Respondent wife initiated a divorce action against the appellee husband. In her complaint, respondent wife alleged that certain real property known as 14041 Roblar Road, Sherman Oaks, California, was community property. Her specific averment in that regard was that the title to said property stood of record in the names of respondent and appellee as joint tenants for the purpose of convenience only and for no other reason, and said property was intended between the parties to be at all times as their bona fide community property. The trial court granted a divorce to the respondent wife and awarded the property to her on the ground of extreme and habitual cruelty.
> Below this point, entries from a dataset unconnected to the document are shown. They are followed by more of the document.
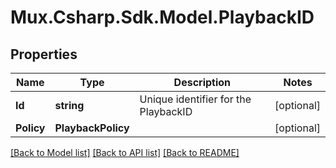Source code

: # Mux.Csharp.Sdk.Model.PlaybackID

## Properties

Name | Type | Description | Notes
------------ | ------------- | ------------- | -------------
**Id** | **string** | Unique identifier for the PlaybackID | [optional] 
**Policy** | **PlaybackPolicy** |  | [optional] 

[[Back to Model list]](../README.md#documentation-for-models) [[Back to API list]](../README.md#documentation-for-api-endpoints) [[Back to README]](../README.md)

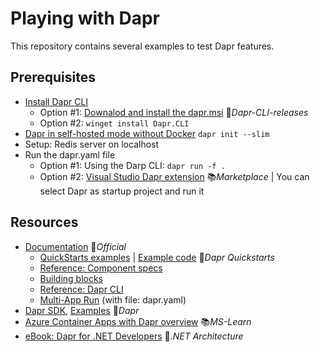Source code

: # Playing with Dapr

This repository contains several examples to test Dapr features.

## Prerequisites

- [Install Dapr CLI](https://docs.dapr.io/getting-started/install-dapr-cli)
  - Option #1: [Downalod and install the dapr.msi](https://github.com/dapr/cli/releases) 👤*Dapr-CLI-releases*
  - Option #2: `winget install Dapr.CLI`
- [Dapr in self-hosted mode without Docker](https://docs.dapr.io/operations/hosting/self-hosted/self-hosted-no-docker) `dapr init --slim`
- Setup: Redis server on localhost
- Run the dapr.yaml file
  - Option #1: Using the Darp CLI: `dapr run -f .`
  - Option #2: [Visual Studio Dapr extension](https://marketplace.visualstudio.com/items?itemName=ms-azuretools.vs-dapr) 📚*Marketplace* | You can select Dapr as startup project and run it

## Resources

- [Documentation](https://docs.dapr.io) 📓*Official*
  - [QuickStarts examples](https://docs.dapr.io/getting-started/quickstarts) | [Example code](https://github.com/dapr/quickstarts) 👤*Dapr Quickstarts*
  - [Reference: Component specs](https://docs.dapr.io/reference/components-reference)
  - [Building blocks](https://docs.dapr.io/developing-applications/building-blocks)
  - [Reference: Dapr CLI](https://docs.dapr.io/reference/cli)
  - [Multi-App Run](https://docs.dapr.io/developing-applications/local-development/multi-app-dapr-run) (with file: dapr.yaml)
- [Dapr SDK](https://github.com/dapr/dotnet-sdk), [Examples](https://github.com/dapr/dotnet-sdk/tree/master/examples) 👤*Dapr*
- [Azure Container Apps with Dapr overview](https://learn.microsoft.com/en-us/azure/container-apps/dapr-overview) 📚*MS-Learn*
- [eBook: Dapr for .NET Developers](https://github.com/dotnet-architecture/eBooks/blob/1ed30275281b9060964fcb2a4c363fe7797fe3f3/current/dapr-for-net-developers/Dapr-for-NET-Developers.pdf) 👤*.NET Architecture*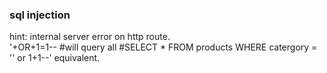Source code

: ### sql injection

hint: internal server error on http route.  
 '+OR+1=1-- #will query all #SELECT \* FROM products WHERE catergory = '' or 1+1--' equivalent.
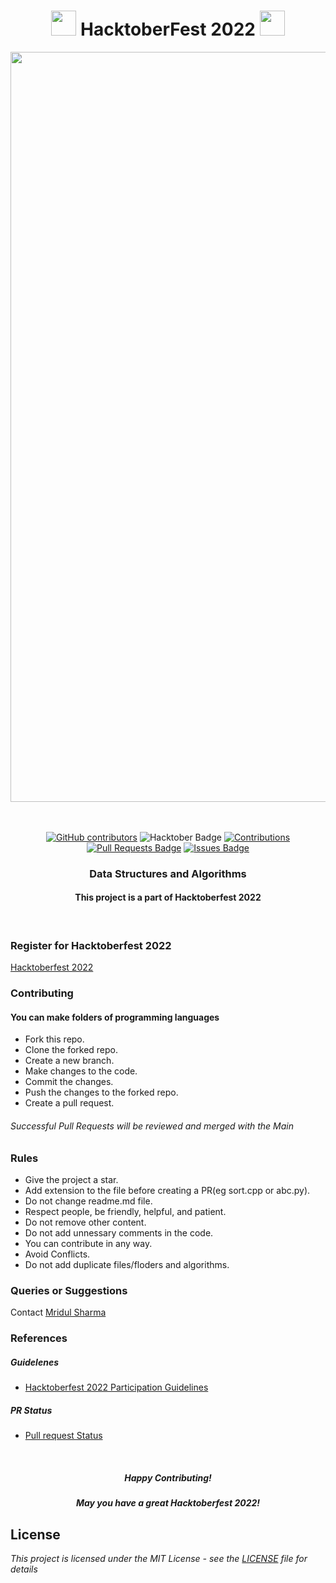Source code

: <h1 align="center"> <img src= "https://octodex.github.com/images/original.png" width= "40" /> HacktoberFest 2022 <img src= "https://octodex.github.com/images/original.png" width= "40" /> </h1>



<div align="center">

<img src= "https://res.cloudinary.com/practicaldev/image/fetch/s--ds97LCK---/c_imagga_scale,f_auto,fl_progressive,h_420,q_auto,w_1000/https://dev-to-uploads.s3.amazonaws.com/uploads/articles/ymlmr15l83rrjq8natft.jpg" width= "1200"/>

<br> <br>
<a href="https://github.com/Mridul-1-Sharma/DataStructureaAndAlgos/graphs/contributors"><img alt="GitHub contributors" src="https://img.shields.io/github/contributors/Mridul-1-Sharma/DataStructureaAndAlgos?color=2b9348"></a>
<img src="https://img.shields.io/badge/HacktoberFest-2022-blueviolet" alt="Hacktober Badge"/>
<a href="https://github.com/Mridul-1-Sharma" ><img src="https://img.shields.io/badge/Contributions-welcome-green.svg?style=flat&logo=github" alt="Contributions" /></a>
<a href="https://github.com/Mridul-1-Sharma/DataStructureaAndAlgos/pulls"><img src="https://img.shields.io/github/issues-pr/Mridul-1-Sharma/DataStructureaAndAlgos" alt="Pull Requests Badge"/></a>
<a href="https://github.com/Mridul-1-Sharma/DataStructureaAndAlgos/issues"><img src="https://img.shields.io/github/issues/Mridul-1-Sharma/DataStructureaAndAlgos" alt="Issues Badge"/></a>


<h3 align="center">Data Structures and Algorithms</h3>
<h4 align="center">This project is a part of Hacktoberfest 2022</h4>
</div>

<br>

### Register for Hacktoberfest 2022
[Hacktoberfest 2022](https://hacktoberfest.digitalocean.com)

### Contributing
<h4 >You can make folders of programming languages</h4>

* Fork this repo.
* Clone the forked repo.
* Create a new branch.
* Make changes to the code.
* Commit the changes.
* Push the changes to the forked repo.
* Create a pull request.

<h6>Successful Pull Requests will be reviewed and merged with the Main</h6>

### Rules

* Give the project a star.
* Add extension to the file before creating a PR(eg sort.cpp or abc.py).
* Do not change readme.md file.
* Respect people, be friendly, helpful, and patient.
* Do not remove other content.
* Do not add unnessary comments in the code.
* You can contribute in any way.
* Avoid Conflicts.
* Do not add duplicate files/floders and algorithms.

### Queries or Suggestions
Contact [Mridul Sharma](mailto:20bme029@nith.ac.in)

### References

##### Guidelenes
- [Hacktoberfest 2022 Participation Guidelines](https://hacktoberfest.com/participation)
##### PR Status 
- [Pull request Status](https://hacktoberfest.com/profile)

<br>
<h5 align="center">Happy Contributing!</h5>
<h5 align="center">May you have a great Hacktoberfest 2022!</h5>

## License

*This project is licensed under the MIT License - see the [LICENSE](/LICENSE) file for details*


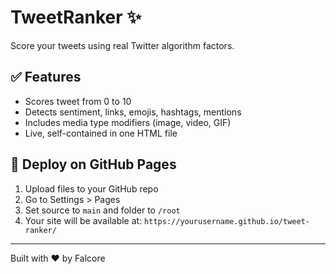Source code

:
# TweetRanker ✨

Score your tweets using real Twitter algorithm factors.

## ✅ Features
- Scores tweet from 0 to 10
- Detects sentiment, links, emojis, hashtags, mentions
- Includes media type modifiers (image, video, GIF)
- Live, self-contained in one HTML file

## 🚀 Deploy on GitHub Pages
1. Upload files to your GitHub repo
2. Go to Settings > Pages
3. Set source to `main` and folder to `/root`
4. Your site will be available at: `https://yourusername.github.io/tweet-ranker/`

---

Built with ❤️ by Falcore
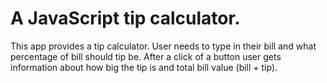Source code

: # A JavaScript tip calculator.

This app provides a tip calculator. User needs to type in their bill and what percentage of bill should tip be. After a click of a button user gets information about how big the tip is and total bill value (bill + tip).
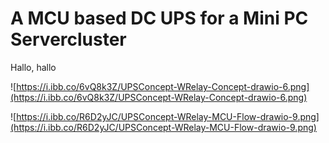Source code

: # A MCU based DC UPS for a Mini PC Servercluster

Hallo, hallo

![https://i.ibb.co/6vQ8k3Z/UPSConcept-WRelay-Concept-drawio-6.png](https://i.ibb.co/6vQ8k3Z/UPSConcept-WRelay-Concept-drawio-6.png)

![https://i.ibb.co/R6D2yJC/UPSConcept-WRelay-MCU-Flow-drawio-9.png](https://i.ibb.co/R6D2yJC/UPSConcept-WRelay-MCU-Flow-drawio-9.png)
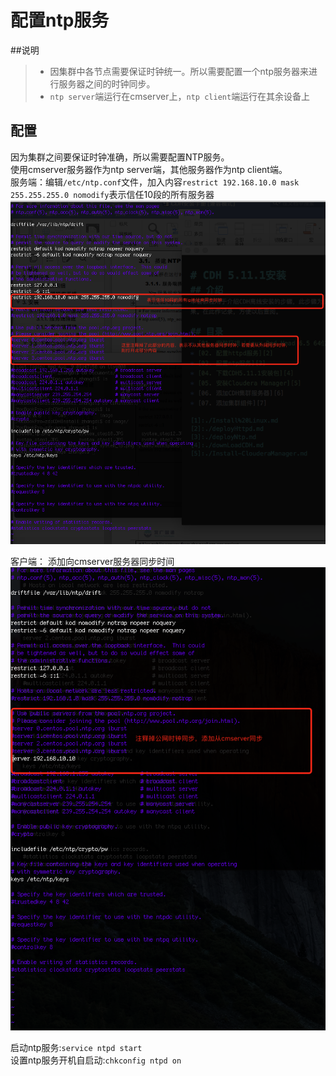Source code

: # 配置ntp服务
##说明
> * 因集群中各节点需要保证时钟统一。所以需要配置一个ntp服务器来进行服务器之间的时钟同步。
> * `ntp server`端运行在cmserver上，`ntp client`端运行在其余设备上

## 配置
因为集群之间要保证时钟准确，所以需要配置NTP服务。   
使用cmserver服务器作为ntp server端，其他服务器作为ntp client端。   
服务端：编辑`/etc/ntp.conf`文件，加入内容`restrict 192.168.10.0 mask 255.255.255.0 nomodify`表示信任10段的所有服务器   
![ntp-server][14]

客户端：
添加向cmserver服务器同步时间
![ntp-client][15]

启动ntp服务:`service ntpd start`   
设置ntp服务开机自启动:`chkconfig ntpd on`

[14]:./images/ntp_server.png
[15]:./images/ntp_client.png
The appellee husband sought review and contended that the property should have been divided evenly.

Issue:

Did the trial court properly determine that the subject property was in fact community property, and therefore, subject to disposition in the divorce proceedings? 

Answer:

No.

Conclusion:

The court determined that a community estate and a joint tenancy could not have existed at the same time in the same property. The court found that the statutory presumption that property acquired after marriage was community property, pursuant to Cal. Civ. Code §§ 162-164, was successfully rebutted by evidence that such property was taken in joint tenancy. The court found that the parties had not intended to create separate interests in the property. The court held that the trial court erred in attempting to dispose of the property held in joint tenancy because, since such property was not community property, the trial court was without the power to make disposition of such property.